UN holds 'urgent' Sri Lanka talks



By Charles Haviland - A senior United Nations official, Lynn Pascoe, is due to arrive in Sri Lanka for two days of talks on urgent matters.

The world body has been expressing concern at the slow pace of release of Tamil refugees.

Many are still detained in government-run camps four months after the end of the war.

The UN is sounding a note of urgency on Sri Lanka and these meetings may be well be tense.

Mr Pascoe, the UN's head of political affairs, will hold talks on "critical issues", the UN said.

"We're very concerned about the pace of progress," Mr Pascoe said in New York before leaving.
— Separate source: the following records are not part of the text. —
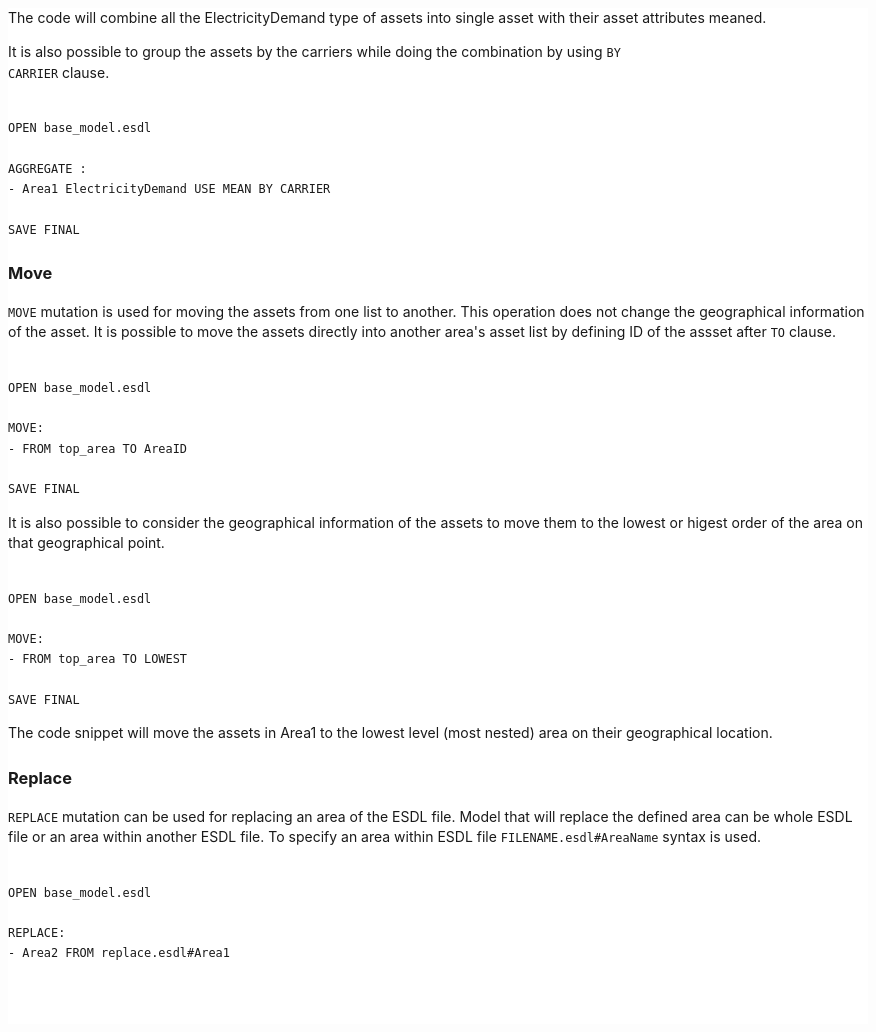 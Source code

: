 The code will combine all the ElectricityDemand type of assets into single asset with their asset attributes meaned.

It is also possible to group the assets by the carriers while doing the combination by using <code><span class="code-keyword-two">BY CARRIER</span></code> clause. 

<pre v-pre data-lang="ESDL-DSL"><code>
<span class="code-keyword">OPEN</span> <span class="code-variable">base_model.esdl</span>

<span class="code-keyword-two">AGGREGATE </span>:
- <span class="code-variable">Area1</span> <span class="code-variable">ElectricityDemand</span> USE <span class="code-variable">MEAN</span> <span class="code-variable">BY CARRIER</span> 

<span class="code-keyword">SAVE FINAL</span>
</pre></code>

### Move
<code><span class="code-keyword-two">MOVE</span></code> mutation is used for moving the assets from one list to another. This operation does not change the geographical information of the asset. It is possible to move the assets directly into another area's asset list by defining ID of the assset after <code><span class="code-keyword-two">TO</span></code> clause.

<pre v-pre data-lang="ESDL-DSL"><code>
<span class="code-keyword">OPEN</span> <span class="code-variable">base_model.esdl</span>

<span class="code-keyword-two">MOVE</span>:
- FROM <span class="code-variable">top_area</span> TO <span class="code-variable">AreaID</span>

<span class="code-keyword">SAVE FINAL</span>
</pre></code>

It is also possible to consider the geographical information of the assets to move them to the lowest or higest order of the area on that geographical point.

<pre v-pre data-lang="ESDL-DSL"><code>
<span class="code-keyword">OPEN</span> <span class="code-variable">base_model.esdl</span>

<span class="code-keyword-two">MOVE</span>:
- FROM <span class="code-variable">top_area</span> TO <span class="code-variable">LOWEST</span>

<span class="code-keyword">SAVE FINAL</span>
</pre></code>

The code snippet will move the assets in Area1 to the lowest level (most nested) area on their geographical location.

### Replace
<code><span class="code-keyword-two">REPLACE</span></code> mutation can be used for replacing an area of the ESDL file. Model that will replace the defined area can be whole ESDL file or an area within another ESDL file. To specify an area within ESDL file <code><span class="code-keyword-two">FILENAME.esdl#AreaName</span></code> syntax is used.

<pre v-pre data-lang="ESDL-DSL"><code>
<span class="code-keyword">OPEN</span> <span class="code-variable">base_model.esdl</span>

<span class="code-keyword-two">REPLACE</span>:
- <span class="code-variable">Area2</span> FROM <span class="code-variable">replace.esdl#Area1</span>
In the same breath he referred to agreements made by the government when UN Secretary General Ban Ki-Moon visited in May, including ones on accountability for possible violation of human rights laws, and on the movement of Tamil refugees out of their camps.

The government is now letting more people return home but still detains many others.

It has also just rejected the idea of a European Union investigation into its rights record, saying: "We do not have human rights issues."

Mr Pascoe says he will also discuss Sri Lanka's decision to expel the spokesman for the UN Children's Fund for allegedly parroting Tamil Tiger propaganda, and will raise the continued detention of two Sri Lankan UN staff.

Last week a UN spokeswoman said they had initially been "disappeared" by the government in June and there were allegations that the authorities had mistreated them.